When formulating your product, understanding the shelf life of the oils you are using is an important step in ensuring quality and longevity for your customers.
If you’re anything like me, I don’t usually need to worry about the expiration of my cooking oils because I seem to go through them very quickly; that is, until a few months ago when I pulled out my grapeseed oil and opened the container. What a smell! While I usually love the smell of cooking oils (strange, I know), this oil smelled sour; it was the type of smell that immediately makes you want to throw the item in the garbage, tie up the bag, and toss it outside. Not the most appetizing thing to find right before making dinner, but it was really my own ignorance; after all, if I don’t use it and it looks fine, doesn’t that mean that it is fine?

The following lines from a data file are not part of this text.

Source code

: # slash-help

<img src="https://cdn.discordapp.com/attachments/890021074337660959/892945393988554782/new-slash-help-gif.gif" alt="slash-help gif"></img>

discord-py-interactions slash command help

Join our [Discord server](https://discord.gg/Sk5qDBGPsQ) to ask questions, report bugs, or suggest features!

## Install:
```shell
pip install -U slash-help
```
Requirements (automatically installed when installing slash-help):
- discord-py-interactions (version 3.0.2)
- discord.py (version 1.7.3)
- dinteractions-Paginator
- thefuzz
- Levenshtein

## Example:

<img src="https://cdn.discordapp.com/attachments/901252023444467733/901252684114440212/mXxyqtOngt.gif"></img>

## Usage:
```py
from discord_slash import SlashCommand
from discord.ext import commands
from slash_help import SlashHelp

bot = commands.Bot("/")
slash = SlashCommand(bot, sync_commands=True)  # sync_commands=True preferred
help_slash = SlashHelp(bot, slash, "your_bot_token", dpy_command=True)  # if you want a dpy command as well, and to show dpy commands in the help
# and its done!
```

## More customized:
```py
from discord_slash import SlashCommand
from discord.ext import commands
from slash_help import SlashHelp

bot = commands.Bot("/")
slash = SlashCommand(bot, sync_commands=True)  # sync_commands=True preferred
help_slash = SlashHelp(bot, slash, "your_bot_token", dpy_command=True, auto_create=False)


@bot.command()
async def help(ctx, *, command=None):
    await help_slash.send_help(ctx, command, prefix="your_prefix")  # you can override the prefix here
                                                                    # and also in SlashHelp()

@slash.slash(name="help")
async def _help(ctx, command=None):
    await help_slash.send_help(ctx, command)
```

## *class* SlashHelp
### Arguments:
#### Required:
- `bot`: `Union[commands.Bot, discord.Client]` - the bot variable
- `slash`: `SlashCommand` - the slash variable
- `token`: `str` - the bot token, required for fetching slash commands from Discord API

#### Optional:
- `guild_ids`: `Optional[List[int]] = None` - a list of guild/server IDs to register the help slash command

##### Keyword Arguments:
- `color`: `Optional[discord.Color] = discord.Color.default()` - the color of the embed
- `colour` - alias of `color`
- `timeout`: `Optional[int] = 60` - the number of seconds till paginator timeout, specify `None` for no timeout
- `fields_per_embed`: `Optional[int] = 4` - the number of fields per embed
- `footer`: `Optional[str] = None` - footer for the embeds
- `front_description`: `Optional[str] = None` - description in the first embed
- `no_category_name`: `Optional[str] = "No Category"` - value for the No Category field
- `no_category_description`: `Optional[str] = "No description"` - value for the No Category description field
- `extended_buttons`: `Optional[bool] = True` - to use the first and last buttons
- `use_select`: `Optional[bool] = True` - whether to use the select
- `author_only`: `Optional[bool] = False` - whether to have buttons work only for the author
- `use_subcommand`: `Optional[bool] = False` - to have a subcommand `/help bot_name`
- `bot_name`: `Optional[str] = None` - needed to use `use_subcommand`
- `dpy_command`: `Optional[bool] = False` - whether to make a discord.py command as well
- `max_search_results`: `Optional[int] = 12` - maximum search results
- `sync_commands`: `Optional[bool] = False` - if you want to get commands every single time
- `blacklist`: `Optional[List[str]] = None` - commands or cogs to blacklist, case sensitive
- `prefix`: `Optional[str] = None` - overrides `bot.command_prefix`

Turns out, no. No it doesn’t.
Understanding the Longevity of Your Oils
There are many different types of oils, all made up of different properties and each one individual in its benefits. This can be a little confusing when you are trying to figure out the shelf life of your oils; keeping track of every expiration date can be a bit overwhelming! We’ve compiled a list of some of the most used oils to get you started.
3 Months or Less
Grapeseed Oil (don’t find out the hard way, like I did!)
Under 1 Year (6 months to 1 year)
Apricot kernel oil-I’ve included this here, but be mindful that its shelf life can range from 6 months to one year. Check before you use it if it has been over 6 months.
Evening Primrose Oil
Flax Seed Oil
Sweet Almond Oil
Coconut Oil-this can last a bit over one year, as always, check before use.
Emu Oil-this oil can actually last several years, if properly frozen.
Palm Kernel Oil
Properly Frozen Emu Oil
Fractionated Coconut Oil
Whew! Of course, that’s only a small sampling of the oils available, but the moral of this story is; make sure to check your oils before each use especially if it’s been awhile since you used it last.
Anti-oxidants are substances that prevent oxidation in materials such as oils. Using an anti-oxidant in your product can help to extend its shelf life by preventing the breakdown of the building blocks of your lotions, scrubs, etc. Consider adding grapefruit seed extract or vitamin e oil to shield your oils from oxidation. Keep in mind, anti-oxidants are different than preservatives in that they do not contain anti-microbial properties; if you are producing a product that contains water or a product that may get wet in the container (like scrubs), check out our article about preservatives to understand how to avoid unwanted bacterial, fungal and mold growth.
Keeping track of numerous expiration dates doesn’t have to be an insurmountable challenge. Use a binder/notebook or digital spreadsheet to keep track of not only the quantity of your supplies, but their expirations. This documentation will help you to gain a better understanding of the shelf life of your overall product, and also help you decide whether or not to add an anti-oxidant or preservative based on the expected time frame of your sales.
Most importantly, learn from my grapeseed debacle-check your oils every time to avoid a sour final product!